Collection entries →
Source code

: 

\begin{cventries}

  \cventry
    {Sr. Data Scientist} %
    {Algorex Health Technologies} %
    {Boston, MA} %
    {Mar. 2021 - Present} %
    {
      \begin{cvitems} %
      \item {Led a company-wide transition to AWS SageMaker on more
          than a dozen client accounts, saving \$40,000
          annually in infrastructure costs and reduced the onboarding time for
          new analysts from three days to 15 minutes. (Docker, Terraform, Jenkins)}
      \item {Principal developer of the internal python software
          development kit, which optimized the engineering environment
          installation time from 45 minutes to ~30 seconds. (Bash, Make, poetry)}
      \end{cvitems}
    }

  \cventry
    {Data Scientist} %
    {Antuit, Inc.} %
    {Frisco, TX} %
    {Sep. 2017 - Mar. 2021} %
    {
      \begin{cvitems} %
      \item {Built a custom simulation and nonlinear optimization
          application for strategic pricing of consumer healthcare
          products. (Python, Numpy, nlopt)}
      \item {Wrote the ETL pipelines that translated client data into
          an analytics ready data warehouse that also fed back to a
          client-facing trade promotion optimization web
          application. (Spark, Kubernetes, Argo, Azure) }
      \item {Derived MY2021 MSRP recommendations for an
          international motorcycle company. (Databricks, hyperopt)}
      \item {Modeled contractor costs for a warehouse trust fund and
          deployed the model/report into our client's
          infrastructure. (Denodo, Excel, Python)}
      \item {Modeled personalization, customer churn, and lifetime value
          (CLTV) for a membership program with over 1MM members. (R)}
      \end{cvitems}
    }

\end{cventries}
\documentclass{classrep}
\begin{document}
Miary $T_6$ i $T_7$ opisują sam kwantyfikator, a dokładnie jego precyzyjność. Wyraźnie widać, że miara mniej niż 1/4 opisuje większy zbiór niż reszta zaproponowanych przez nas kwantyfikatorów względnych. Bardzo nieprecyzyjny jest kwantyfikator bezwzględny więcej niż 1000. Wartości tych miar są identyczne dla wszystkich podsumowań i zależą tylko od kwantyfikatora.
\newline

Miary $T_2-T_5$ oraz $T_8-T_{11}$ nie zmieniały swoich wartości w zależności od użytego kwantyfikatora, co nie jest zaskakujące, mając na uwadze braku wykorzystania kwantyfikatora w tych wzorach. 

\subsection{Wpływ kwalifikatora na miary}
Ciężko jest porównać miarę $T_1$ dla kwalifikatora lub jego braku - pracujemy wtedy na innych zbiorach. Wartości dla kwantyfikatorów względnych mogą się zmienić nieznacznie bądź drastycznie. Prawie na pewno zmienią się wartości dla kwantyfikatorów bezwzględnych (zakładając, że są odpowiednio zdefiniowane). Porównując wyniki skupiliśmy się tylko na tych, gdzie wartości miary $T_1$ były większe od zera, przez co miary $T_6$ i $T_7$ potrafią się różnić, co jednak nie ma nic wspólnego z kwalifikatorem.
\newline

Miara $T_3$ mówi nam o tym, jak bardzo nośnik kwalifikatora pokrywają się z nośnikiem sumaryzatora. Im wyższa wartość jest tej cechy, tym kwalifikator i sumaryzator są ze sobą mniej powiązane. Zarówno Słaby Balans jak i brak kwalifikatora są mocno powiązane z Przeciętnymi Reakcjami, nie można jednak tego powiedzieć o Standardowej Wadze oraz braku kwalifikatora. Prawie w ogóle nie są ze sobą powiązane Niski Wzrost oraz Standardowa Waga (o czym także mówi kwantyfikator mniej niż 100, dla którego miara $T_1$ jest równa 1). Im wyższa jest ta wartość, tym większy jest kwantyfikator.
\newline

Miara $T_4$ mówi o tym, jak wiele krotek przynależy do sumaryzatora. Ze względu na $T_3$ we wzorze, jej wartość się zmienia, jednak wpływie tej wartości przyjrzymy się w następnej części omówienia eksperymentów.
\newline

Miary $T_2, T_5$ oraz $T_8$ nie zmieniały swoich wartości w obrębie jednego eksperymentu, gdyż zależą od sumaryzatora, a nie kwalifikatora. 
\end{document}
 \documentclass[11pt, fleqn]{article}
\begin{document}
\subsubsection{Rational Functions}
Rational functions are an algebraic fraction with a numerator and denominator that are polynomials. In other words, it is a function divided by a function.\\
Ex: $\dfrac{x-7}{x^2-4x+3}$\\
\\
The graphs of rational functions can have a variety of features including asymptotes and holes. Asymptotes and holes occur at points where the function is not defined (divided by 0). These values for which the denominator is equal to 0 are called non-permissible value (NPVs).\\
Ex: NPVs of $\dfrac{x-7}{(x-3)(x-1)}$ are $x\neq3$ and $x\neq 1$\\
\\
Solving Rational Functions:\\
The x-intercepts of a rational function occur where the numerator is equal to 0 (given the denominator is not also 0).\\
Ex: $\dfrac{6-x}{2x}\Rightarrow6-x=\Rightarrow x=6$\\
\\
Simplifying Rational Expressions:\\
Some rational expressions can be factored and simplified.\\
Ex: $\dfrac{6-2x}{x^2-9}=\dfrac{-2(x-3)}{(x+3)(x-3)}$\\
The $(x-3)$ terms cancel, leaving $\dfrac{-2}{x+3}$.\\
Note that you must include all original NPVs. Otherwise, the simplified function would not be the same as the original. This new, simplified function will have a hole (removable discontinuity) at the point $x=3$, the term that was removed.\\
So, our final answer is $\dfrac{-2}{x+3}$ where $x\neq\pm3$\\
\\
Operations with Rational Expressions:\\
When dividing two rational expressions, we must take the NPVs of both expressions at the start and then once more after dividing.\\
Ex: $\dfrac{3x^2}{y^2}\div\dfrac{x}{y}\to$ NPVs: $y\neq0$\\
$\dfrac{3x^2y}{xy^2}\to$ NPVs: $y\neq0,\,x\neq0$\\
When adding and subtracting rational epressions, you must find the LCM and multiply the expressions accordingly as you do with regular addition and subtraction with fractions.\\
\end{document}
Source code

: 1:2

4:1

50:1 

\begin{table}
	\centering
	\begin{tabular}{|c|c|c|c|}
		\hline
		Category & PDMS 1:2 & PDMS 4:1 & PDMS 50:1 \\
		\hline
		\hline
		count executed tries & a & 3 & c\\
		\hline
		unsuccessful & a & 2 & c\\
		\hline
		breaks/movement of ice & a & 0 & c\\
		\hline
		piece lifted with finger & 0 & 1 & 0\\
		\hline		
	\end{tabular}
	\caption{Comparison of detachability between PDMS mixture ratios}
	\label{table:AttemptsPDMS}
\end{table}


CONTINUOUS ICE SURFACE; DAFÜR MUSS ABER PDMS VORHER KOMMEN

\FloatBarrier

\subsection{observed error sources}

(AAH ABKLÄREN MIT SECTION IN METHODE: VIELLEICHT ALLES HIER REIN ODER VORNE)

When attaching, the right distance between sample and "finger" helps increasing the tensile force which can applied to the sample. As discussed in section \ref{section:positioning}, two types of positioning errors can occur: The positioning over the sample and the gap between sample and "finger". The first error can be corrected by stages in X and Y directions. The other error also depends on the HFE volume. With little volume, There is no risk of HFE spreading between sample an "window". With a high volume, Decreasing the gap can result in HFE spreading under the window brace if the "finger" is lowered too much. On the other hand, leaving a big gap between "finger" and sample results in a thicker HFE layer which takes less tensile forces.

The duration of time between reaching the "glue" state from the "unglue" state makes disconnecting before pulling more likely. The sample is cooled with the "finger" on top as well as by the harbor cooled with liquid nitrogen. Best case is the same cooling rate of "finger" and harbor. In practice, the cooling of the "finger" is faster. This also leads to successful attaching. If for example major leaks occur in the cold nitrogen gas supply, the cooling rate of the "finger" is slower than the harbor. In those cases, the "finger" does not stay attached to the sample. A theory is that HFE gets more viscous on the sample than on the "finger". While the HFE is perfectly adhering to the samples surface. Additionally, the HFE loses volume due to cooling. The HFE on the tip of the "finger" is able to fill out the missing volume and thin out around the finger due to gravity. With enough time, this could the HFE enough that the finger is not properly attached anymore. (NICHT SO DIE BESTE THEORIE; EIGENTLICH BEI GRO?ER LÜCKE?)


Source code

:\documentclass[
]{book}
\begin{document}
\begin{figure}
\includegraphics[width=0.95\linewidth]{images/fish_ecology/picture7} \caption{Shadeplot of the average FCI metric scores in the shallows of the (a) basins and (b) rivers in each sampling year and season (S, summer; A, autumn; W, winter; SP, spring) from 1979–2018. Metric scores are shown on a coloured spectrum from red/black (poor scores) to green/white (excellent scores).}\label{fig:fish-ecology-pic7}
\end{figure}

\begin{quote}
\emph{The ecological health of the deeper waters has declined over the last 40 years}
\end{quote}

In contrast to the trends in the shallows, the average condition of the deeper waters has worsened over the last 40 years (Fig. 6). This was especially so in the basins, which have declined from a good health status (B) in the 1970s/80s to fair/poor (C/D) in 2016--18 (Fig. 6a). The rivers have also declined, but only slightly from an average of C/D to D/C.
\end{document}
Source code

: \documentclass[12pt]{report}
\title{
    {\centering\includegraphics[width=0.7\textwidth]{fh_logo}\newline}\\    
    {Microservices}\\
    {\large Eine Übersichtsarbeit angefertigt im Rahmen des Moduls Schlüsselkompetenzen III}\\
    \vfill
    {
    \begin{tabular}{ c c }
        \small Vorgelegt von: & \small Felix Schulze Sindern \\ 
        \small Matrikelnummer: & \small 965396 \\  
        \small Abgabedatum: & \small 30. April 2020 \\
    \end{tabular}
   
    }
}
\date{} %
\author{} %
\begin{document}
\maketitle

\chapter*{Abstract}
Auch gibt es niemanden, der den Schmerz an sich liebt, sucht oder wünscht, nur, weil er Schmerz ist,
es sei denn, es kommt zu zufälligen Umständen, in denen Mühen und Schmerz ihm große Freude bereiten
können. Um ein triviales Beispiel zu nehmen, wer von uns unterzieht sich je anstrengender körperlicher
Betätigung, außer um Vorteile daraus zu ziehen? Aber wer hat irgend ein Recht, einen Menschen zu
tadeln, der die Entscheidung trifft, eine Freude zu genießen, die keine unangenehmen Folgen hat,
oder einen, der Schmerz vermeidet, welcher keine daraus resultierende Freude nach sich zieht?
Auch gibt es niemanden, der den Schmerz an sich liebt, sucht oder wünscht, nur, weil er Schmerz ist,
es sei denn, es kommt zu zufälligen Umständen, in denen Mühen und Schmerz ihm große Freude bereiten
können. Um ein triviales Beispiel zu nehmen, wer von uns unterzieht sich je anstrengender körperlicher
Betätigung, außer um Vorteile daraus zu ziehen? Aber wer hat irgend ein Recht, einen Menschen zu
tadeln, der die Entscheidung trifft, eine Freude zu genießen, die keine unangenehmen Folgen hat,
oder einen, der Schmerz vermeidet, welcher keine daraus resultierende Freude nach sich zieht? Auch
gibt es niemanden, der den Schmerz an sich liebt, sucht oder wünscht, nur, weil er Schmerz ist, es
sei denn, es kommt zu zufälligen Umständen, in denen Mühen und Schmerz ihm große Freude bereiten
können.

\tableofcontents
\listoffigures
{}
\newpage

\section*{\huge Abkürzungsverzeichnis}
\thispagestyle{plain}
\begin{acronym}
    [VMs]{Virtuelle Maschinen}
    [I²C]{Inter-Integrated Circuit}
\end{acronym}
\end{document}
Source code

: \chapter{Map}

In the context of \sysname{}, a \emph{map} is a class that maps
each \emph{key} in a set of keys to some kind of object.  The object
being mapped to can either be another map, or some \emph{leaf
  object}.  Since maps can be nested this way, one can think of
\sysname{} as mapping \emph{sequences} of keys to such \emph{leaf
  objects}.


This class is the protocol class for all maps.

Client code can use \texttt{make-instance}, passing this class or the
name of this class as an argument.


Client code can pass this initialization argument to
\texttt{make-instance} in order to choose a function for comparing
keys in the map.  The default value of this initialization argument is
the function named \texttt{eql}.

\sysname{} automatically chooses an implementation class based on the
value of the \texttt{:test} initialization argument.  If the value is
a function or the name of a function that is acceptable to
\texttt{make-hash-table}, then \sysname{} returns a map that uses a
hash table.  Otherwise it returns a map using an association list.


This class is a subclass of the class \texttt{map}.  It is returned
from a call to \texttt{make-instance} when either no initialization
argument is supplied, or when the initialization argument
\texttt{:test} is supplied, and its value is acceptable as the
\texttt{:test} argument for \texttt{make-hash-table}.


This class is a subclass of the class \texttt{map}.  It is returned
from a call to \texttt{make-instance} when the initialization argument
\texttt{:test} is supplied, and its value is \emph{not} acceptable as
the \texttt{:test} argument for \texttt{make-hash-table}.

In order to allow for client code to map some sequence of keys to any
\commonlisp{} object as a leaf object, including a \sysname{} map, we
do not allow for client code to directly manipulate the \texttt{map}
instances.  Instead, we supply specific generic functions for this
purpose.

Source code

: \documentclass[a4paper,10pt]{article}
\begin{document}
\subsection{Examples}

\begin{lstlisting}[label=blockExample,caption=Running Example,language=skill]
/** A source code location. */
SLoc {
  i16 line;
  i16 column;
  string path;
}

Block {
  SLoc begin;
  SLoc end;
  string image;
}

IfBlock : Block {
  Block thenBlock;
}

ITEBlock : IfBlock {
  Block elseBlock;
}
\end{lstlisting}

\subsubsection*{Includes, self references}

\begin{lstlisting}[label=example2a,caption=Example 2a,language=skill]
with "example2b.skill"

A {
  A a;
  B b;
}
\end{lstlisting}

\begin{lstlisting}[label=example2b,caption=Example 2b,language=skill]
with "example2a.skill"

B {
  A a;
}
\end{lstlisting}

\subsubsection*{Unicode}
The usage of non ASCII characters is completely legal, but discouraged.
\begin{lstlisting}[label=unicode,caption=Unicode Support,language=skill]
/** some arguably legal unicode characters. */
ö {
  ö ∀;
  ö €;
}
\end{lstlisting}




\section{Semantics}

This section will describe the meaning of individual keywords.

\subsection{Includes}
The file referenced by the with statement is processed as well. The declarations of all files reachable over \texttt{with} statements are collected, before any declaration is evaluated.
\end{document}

WHAT IS BEING ASKED → What number of lines in the data above include the string "Includes"? Answer with that number only.

ANSWER TO THE PROBLEM → 2